Viajar é sempre uma conquista. Pode ser a nosso descobrimento. Fronteiras internas e externas que se ampliam e nos trazem novas paisagens e novos deslumbramentos. Quem em casa fica em paz, não faz boa romaria. Perde oportunidades e emoções, freqüentemente náufrago no desconhecimento, no preconceito, na simplificação e no provincianismo. A cidadania, a própria liberdade depende de nossa coragem para abrir os olhos - e também para abrir as asas.
Uma caminhada pelo ocaso do século 20, por exemplo, será sempre surpreendente e esclarecedora. Nos velhos quartéis da Rússia, o temido exército vermelho que mantinha o mundo imobilizado pelo medo ou pela esperança, agora descasca batatas, toma banho de cuia e lava seu uniforme puído nos córregos da decadência.
Na Alemanha vencida algumas décadas atrás, pelos deuses da embriaguez e do tormento, os alemães enfrentam os alemães, depois de caírem duas vezes de joelhos diante dos altares da guerra. O país se reergueu das cinzas, refez-se. E o desenvolvimento acelerado desceu das montanhas como uma irresistível peça de Wagner.
Homens, antes temidos, foram empurrados pelo destino para a solidão e a morte.

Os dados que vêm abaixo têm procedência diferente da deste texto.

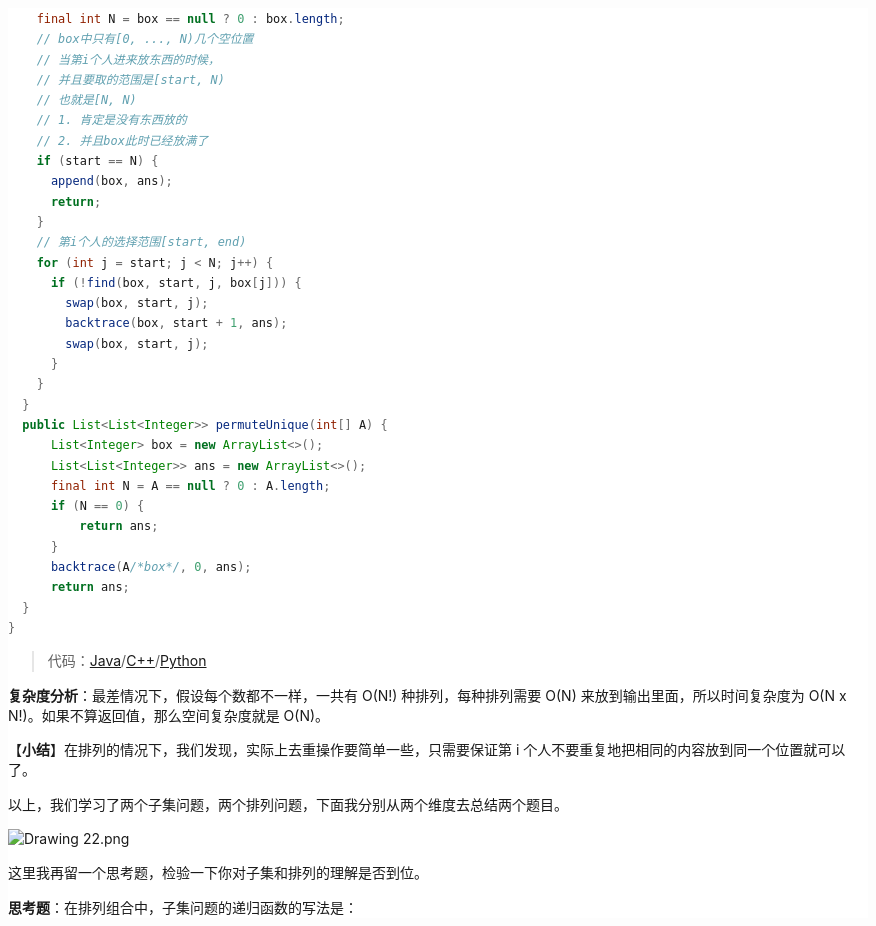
 ```java
    final int N = box == null ? 0 : box.length;
    // box中只有[0, ..., N)几个空位置
    // 当第i个人进来放东西的时候，
    // 并且要取的范围是[start, N)
    // 也就是[N, N)
    // 1. 肯定是没有东西放的
    // 2. 并且box此时已经放满了
    if (start == N) {
      append(box, ans);
      return;
    }
    // 第i个人的选择范围[start, end)
    for (int j = start; j < N; j++) {
      if (!find(box, start, j, box[j])) {
        swap(box, start, j);
        backtrace(box, start + 1, ans);
        swap(box, start, j);
      }
    }
  }
  public List<List<Integer>> permuteUnique(int[] A) {
      List<Integer> box = new ArrayList<>();
      List<List<Integer>> ans = new ArrayList<>();
      final int N = A == null ? 0 : A.length;
      if (N == 0) {
          return ans;
      }
      backtrace(A/*box*/, 0, ans);
      return ans;
  }
}
```

> 代码：[Java](https://github.com/lagoueduCol/Algorithm-Dryad/blob/main/12.BackTrack/47.%E5%85%A8%E6%8E%92%E5%88%97-ii.1.java?fileGuid=xxQTRXtVcqtHK6j8)/[C++](https://github.com/lagoueduCol/Algorithm-Dryad/blob/main/12.BackTrack/47.%E5%85%A8%E6%8E%92%E5%88%97-ii.1.cpp?fileGuid=xxQTRXtVcqtHK6j8)/[Python](https://github.com/lagoueduCol/Algorithm-Dryad/blob/main/12.BackTrack/47.%E5%85%A8%E6%8E%92%E5%88%97-ii.1.py?fileGuid=xxQTRXtVcqtHK6j8)

**复杂度分析**：最差情况下，假设每个数都不一样，一共有 O(N!) 种排列，每种排列需要 O(N) 来放到输出里面，所以时间复杂度为 O(N x N!)。如果不算返回值，那么空间复杂度就是 O(N)。

【**小结**】在排列的情况下，我们发现，实际上去重操作要简单一些，只需要保证第 i 个人不要重复地把相同的内容放到同一个位置就可以了。

以上，我们学习了两个子集问题，两个排列问题，下面我分别从两个维度去总结两个题目。


<Image alt="Drawing 22.png" src="https://s0.lgstatic.com/i/image6/M01/32/2F/CioPOWBteT-AImZjAADTAQrjfTc956.png"/> 


这里我再留一个思考题，检验一下你对子集和排列的理解是否到位。

**思考题**：在排列组合中，子集问题的递归函数的写法是：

Dialeticamente, as vítimas dos ditadores e do autoritarismo foram muitas vezes levadas da clandestinidade para os centros do poder.
Nestes primeiros tempos do século 21, desabam os mitos e se multiplicam as heresias. Desapareceram a bipolaridade e as simplificações da Guerra Fria. Não há mais santuários ou territórios sagrados. Convivemos com " a esperança e o temor - essas duas faces do futuro incerto" como disse Borges. Mas a desordem de hoje marca um renascimento. A democracia é agora a nossa grande aventura. Ela nos coloca diante do implacável espelho da História.